## WHAT THE TASK ASKS
Your answer should contain only the lines from the top of the data below down through the one with "as claimed.", transcribed exactly and without pictures; please include nothing more.

## TASK DATA
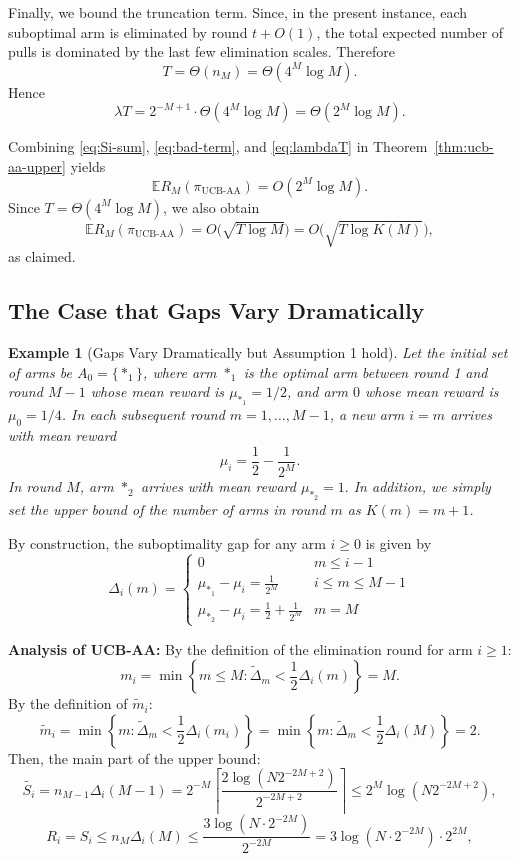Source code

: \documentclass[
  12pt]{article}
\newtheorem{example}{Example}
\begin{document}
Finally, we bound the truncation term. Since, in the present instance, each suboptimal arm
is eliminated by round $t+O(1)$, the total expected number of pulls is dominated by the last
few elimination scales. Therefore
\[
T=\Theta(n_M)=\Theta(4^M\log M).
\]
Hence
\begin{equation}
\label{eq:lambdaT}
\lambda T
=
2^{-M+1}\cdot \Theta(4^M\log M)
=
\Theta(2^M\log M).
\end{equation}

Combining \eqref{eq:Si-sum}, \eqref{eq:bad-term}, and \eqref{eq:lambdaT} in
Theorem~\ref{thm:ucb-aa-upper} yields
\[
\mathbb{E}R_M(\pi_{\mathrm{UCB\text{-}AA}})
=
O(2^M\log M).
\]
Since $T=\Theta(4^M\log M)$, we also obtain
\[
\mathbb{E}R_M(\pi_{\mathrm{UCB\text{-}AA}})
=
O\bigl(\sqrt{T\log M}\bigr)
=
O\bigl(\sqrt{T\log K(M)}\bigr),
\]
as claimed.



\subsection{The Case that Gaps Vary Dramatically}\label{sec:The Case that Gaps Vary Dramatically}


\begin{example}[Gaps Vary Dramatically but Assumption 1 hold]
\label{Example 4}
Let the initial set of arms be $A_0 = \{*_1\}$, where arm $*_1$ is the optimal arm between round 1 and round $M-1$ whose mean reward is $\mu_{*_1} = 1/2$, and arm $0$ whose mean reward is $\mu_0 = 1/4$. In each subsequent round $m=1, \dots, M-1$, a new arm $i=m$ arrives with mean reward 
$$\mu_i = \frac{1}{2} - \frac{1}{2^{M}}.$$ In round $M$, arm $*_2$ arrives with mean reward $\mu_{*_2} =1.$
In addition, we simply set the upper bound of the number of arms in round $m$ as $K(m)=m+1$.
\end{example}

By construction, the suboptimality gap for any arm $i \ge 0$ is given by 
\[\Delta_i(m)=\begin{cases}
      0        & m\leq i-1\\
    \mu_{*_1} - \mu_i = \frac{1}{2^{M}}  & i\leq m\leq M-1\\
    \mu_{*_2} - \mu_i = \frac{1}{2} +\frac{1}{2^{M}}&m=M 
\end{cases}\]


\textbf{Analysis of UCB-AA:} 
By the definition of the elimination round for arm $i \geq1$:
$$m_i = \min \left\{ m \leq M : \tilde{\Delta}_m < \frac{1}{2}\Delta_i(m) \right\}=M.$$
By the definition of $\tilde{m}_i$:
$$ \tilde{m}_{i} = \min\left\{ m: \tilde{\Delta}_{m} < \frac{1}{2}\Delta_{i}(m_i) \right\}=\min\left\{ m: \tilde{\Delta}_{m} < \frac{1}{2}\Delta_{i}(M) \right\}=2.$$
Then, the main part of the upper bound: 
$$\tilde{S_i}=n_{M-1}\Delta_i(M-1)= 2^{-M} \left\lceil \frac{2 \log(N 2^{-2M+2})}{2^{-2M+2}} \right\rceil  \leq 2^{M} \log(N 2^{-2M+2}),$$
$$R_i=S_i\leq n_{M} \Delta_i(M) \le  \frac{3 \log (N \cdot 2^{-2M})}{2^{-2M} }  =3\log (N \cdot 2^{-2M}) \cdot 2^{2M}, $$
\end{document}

## OUTPUT FOR THIS EXERCISE
Source code

: \documentclass[
  12pt]{article}
\newtheorem{example}{Example}
\begin{document}
Finally, we bound the truncation term. Since, in the present instance, each suboptimal arm
is eliminated by round $t+O(1)$, the total expected number of pulls is dominated by the last
few elimination scales. Therefore
\[
T=\Theta(n_M)=\Theta(4^M\log M).
\]
Hence
\begin{equation}
\label{eq:lambdaT}
\lambda T
=
2^{-M+1}\cdot \Theta(4^M\log M)
=
\Theta(2^M\log M).
\end{equation}

Combining \eqref{eq:Si-sum}, \eqref{eq:bad-term}, and \eqref{eq:lambdaT} in
Theorem~\ref{thm:ucb-aa-upper} yields
\[
\mathbb{E}R_M(\pi_{\mathrm{UCB\text{-}AA}})
=
O(2^M\log M).
\]
Since $T=\Theta(4^M\log M)$, we also obtain
\[
\mathbb{E}R_M(\pi_{\mathrm{UCB\text{-}AA}})
=
O\bigl(\sqrt{T\log M}\bigr)
=
O\bigl(\sqrt{T\log K(M)}\bigr),
\]
as claimed.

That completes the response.